MATERIAL FOR THIS TASK>

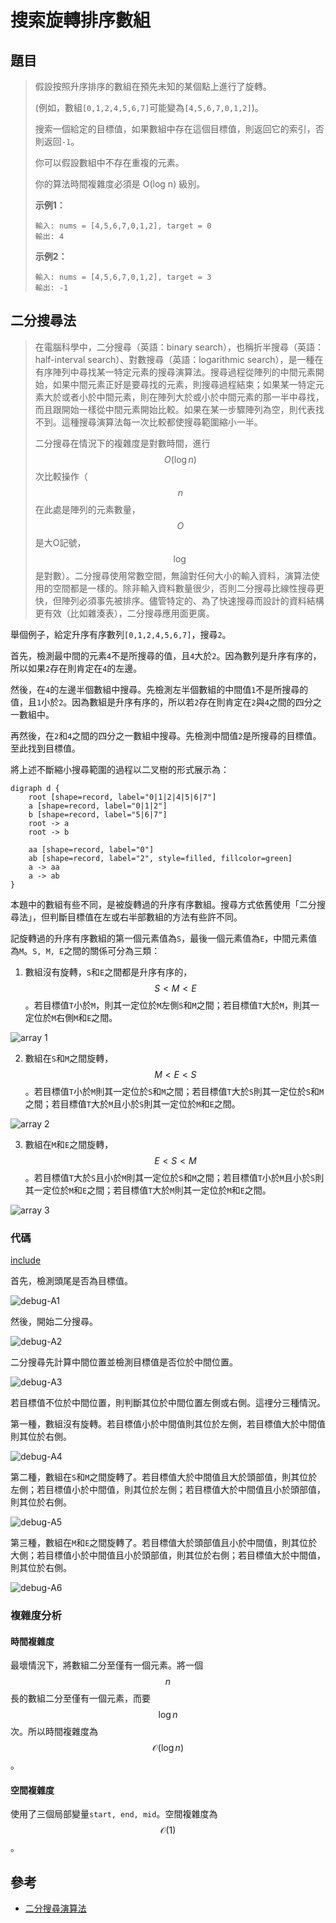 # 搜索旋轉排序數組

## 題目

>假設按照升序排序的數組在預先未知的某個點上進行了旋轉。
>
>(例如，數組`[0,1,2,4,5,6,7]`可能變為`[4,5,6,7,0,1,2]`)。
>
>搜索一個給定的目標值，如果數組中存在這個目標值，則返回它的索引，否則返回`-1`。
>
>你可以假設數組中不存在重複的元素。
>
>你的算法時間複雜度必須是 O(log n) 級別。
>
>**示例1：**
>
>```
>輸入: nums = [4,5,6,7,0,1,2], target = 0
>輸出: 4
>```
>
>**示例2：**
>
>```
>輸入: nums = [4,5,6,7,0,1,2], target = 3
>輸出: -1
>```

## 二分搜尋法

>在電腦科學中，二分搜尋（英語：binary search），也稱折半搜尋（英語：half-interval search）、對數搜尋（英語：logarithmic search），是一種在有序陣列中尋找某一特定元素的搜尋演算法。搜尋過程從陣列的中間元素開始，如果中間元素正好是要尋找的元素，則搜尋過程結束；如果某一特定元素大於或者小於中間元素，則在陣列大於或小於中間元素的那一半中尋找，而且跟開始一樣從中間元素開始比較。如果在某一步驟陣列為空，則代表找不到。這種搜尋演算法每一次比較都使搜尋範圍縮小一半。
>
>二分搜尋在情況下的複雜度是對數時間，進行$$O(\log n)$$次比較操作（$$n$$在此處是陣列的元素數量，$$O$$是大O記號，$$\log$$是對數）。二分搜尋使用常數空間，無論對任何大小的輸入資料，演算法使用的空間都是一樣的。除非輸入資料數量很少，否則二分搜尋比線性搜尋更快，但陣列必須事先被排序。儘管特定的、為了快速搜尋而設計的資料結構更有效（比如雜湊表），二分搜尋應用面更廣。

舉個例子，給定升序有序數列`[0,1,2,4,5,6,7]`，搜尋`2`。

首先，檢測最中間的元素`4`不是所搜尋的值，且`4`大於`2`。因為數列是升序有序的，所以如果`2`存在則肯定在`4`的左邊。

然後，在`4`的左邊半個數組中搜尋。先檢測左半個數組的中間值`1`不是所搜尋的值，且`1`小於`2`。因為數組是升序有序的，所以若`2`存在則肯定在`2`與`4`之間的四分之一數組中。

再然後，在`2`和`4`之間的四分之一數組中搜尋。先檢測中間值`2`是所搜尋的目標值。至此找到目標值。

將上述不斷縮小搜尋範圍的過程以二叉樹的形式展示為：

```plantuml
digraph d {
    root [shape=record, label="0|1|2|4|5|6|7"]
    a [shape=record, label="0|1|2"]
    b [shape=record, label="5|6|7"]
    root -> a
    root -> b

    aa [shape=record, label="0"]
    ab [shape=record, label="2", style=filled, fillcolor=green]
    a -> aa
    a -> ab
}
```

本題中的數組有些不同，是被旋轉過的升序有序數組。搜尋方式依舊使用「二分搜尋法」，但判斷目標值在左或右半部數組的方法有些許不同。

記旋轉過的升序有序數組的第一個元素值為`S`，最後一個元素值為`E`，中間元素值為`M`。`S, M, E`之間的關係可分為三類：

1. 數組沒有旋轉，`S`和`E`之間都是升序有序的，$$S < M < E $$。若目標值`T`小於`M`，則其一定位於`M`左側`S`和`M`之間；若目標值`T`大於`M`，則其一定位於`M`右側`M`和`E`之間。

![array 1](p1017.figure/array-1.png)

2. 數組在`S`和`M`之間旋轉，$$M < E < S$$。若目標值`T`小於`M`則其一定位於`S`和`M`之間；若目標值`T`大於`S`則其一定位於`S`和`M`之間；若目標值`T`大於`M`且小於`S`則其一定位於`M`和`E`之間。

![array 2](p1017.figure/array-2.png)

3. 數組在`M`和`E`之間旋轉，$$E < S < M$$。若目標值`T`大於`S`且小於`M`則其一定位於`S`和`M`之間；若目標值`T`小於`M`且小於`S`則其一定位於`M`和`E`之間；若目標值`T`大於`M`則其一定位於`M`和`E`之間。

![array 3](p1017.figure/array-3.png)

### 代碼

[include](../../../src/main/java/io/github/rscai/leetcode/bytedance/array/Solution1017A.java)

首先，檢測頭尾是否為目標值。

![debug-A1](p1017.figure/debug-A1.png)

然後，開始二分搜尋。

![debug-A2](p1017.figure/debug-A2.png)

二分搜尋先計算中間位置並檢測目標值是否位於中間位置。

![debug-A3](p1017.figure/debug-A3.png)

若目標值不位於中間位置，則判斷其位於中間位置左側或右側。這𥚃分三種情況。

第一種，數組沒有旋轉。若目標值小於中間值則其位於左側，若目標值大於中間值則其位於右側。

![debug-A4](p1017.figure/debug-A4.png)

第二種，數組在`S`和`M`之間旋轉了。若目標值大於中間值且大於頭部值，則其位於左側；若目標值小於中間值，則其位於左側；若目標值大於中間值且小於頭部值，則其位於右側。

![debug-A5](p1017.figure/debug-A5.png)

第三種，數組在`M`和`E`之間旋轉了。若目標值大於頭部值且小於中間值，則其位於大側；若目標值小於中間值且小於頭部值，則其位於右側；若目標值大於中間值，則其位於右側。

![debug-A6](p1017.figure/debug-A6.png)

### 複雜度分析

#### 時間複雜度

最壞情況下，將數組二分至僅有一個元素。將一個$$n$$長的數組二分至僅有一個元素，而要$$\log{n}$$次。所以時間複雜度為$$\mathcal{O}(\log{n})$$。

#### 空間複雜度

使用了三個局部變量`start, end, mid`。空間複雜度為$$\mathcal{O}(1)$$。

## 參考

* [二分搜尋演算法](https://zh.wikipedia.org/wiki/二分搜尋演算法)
---
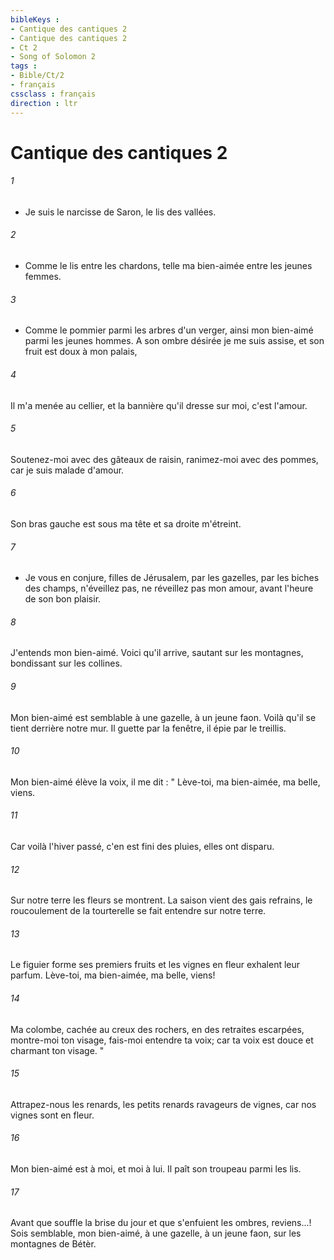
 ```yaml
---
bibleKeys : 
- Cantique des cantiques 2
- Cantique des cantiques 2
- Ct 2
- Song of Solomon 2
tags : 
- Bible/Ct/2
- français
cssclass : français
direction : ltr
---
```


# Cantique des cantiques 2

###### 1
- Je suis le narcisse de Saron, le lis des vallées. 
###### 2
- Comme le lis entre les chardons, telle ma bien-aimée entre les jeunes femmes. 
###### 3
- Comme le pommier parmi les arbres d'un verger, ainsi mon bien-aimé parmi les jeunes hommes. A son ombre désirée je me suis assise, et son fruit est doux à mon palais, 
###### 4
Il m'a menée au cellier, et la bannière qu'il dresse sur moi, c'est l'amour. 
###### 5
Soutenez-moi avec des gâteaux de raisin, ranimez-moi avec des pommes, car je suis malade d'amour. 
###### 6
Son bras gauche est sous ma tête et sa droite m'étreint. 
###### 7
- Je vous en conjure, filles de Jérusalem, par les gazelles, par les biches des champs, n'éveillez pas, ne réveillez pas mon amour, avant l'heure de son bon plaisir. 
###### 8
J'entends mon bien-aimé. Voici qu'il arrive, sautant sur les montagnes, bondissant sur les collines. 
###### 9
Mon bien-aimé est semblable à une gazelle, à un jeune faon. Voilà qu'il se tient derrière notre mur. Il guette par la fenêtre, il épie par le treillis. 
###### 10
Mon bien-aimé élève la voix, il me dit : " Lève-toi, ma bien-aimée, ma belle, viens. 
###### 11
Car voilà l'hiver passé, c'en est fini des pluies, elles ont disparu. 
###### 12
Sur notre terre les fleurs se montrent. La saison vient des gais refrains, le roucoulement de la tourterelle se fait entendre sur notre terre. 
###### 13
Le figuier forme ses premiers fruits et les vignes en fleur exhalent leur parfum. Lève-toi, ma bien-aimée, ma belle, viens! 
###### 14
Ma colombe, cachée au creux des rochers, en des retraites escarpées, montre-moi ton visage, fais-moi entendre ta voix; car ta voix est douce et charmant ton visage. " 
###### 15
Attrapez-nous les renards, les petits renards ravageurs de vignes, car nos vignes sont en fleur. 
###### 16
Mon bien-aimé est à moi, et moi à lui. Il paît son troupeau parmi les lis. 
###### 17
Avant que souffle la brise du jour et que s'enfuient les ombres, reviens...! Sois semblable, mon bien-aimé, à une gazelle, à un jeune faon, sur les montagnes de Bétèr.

TASK BRIEF>
Please report how many lines of the entries above include "record". Only the number is wanted.

RESULT BELOW>
5